A conclusão que predominou é que após anos e anos no aguardo da união entre Lojas Americas e B2W, a transação chegou , mas com um jeitão meio 'Brasil velho'. A holding migra para os Estados Unidos, o grupo ganha ares de modernidade, mas o objetivo final é tão somente garantir a manutenção do controle.

Do lado operacional, houve uma visão positiva. Era um passo mais do que necessário, o que explica a valorização da B2W — combinado ao fato de que toda a mistura de ativos será feita a valores de mercado, sem sustos nessa etapa. Juntas, as companhias registraram um GMV, ou seja, vendas totais de R$ 40 bilhões no ano passado, com um Ebitda de R$ 3,3 bilhões. Desde de 1.999, quando o trio de ouro assumiu a operação, esses números significam multiplicar por 26 a receita e por 133 o Ebitda.

Mas, incomodou que por trás do discurso de Gutierrez ficou claro que o objetivo da listagem nos Estados Unidos é o espaço para alavancagem do controle. “Eu não sei se está claro para todo mundo o quanto nós valorizamos a cultura do dono”, disse o executivo em outro momento. Ele também frisou que a companhia acessou o mercado de dívida internacional pela primeira vez no ano passado e que a listagem fora do Brasil dará maior visibilidade e a expectativa de um custo menor.

O problema todo é que investidores já viram esse modelo antes. E não gostaram da aplicação, na época, e nem do resultado. Em 2007, o empresário Rubens Ometto criou a Cosan Limited e levou os papéis para a bolsa de Nova York, a Nyse. O objetivo era o mesmo. Ometto vislumbrava uma infinita oportunidade de consolidação e o mercado americano poderia lhe prover recursos sem ameaçar o controle do negócio.

A história que se viu não foi essa. A divisão das companhias listadas, apesar de uma única e mesma operação, acabou criando um desconto e uma desconfiança constante dos investidores. O dinheiro da holding americana veio uma só vez e a liquidez ficou dividida. Levou 13 anos, mas Ometto reverteu esse modelo e concentrou a liquidez no Brasil. Para isso, até mesmo aceitou abrir mão de ter ele próprio, em sua holding, a maioria do capital.

Gutierrez disse não acreditar que esse não será o destino do Universo Americanas. Os investidores de mercado, pelo que tudo indica, pensam um tanto diferente. É difícil projetar se o mercado de 2021 é o mesmo de 2007 para o quesito governança corporativa. E também existe espaço para que a história seja diferente dada a visibilidade internacional que os sócios do comando possuem. Mas a americanas inc terá de provar seu propósito e valor com o tempo.

Lá, em Nova York, com as ações supervotantes, é possível controlar os poderes político da companhia com cerca de 10% do capital total.
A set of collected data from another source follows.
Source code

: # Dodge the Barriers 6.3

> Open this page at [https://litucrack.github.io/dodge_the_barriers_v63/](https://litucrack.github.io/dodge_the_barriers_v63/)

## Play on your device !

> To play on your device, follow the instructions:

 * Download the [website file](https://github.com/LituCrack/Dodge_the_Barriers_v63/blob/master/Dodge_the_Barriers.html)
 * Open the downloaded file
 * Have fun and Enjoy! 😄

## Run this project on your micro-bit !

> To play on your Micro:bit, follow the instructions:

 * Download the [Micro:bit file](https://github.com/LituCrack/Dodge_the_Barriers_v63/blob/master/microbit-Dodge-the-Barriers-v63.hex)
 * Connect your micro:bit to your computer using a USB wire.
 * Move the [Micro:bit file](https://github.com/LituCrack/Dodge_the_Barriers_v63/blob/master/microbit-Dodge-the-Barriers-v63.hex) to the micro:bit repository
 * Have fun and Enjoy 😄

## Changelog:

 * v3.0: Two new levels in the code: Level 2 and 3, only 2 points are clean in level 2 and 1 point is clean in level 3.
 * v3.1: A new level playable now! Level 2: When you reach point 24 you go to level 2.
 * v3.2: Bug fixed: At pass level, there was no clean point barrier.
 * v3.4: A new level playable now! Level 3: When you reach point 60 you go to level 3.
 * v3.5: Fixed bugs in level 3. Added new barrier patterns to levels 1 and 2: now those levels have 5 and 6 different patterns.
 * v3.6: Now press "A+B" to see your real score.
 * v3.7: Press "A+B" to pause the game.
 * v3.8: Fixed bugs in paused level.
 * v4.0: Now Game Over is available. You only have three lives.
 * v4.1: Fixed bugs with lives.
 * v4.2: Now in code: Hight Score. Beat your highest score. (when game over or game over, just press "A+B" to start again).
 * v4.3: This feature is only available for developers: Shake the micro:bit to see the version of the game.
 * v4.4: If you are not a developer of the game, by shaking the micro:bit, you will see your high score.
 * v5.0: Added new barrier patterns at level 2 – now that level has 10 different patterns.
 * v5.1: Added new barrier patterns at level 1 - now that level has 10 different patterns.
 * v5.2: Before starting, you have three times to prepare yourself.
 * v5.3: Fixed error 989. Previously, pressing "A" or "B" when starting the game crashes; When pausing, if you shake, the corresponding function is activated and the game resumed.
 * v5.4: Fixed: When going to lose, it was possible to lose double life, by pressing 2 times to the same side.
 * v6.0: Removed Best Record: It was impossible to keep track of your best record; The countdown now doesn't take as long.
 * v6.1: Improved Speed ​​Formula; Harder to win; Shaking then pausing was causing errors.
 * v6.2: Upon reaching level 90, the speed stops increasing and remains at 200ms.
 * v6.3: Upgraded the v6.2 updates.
Aqui, no Brasil, um acionista que queira se manter majoritário pode, no máximo, reduzir sua fatia a 25% do capital, mais uma ação, se adotar o modelo de preferenciais (Pode ser 17%, para empresas com capital formado antes da reforma da Lei das S.As., em 2001, mas isso é detalhe demais). No caso da B2W, listada no Novo Mercado, precisa mesmo de maioria absoluta do capital. Um limite cinco vezes maior, portanto.

Se alavancarem o controle da Lojas Americanas nos Estados Unidos, a futura americanas inc, os atuais donos da companhia manterão sempre o poder sobre a holding e mais os 14,4% diretamente das ações daquela que será a Amer. Com isso, somarão influência sobre 53,3% do capital da americanas operacional, essa sim, listada no Novo Mercado da B3. Mas, economicamente, eles podem reduzir sua fatia a pouco mais de 18%.

A mensagem que Gutierrez passou durante a teleconferência é que o grupo está pronto para brigar forte no Brasil. Recursos competitivos são interessantes nesse percurso. Será preciso ver como eles vão chegar.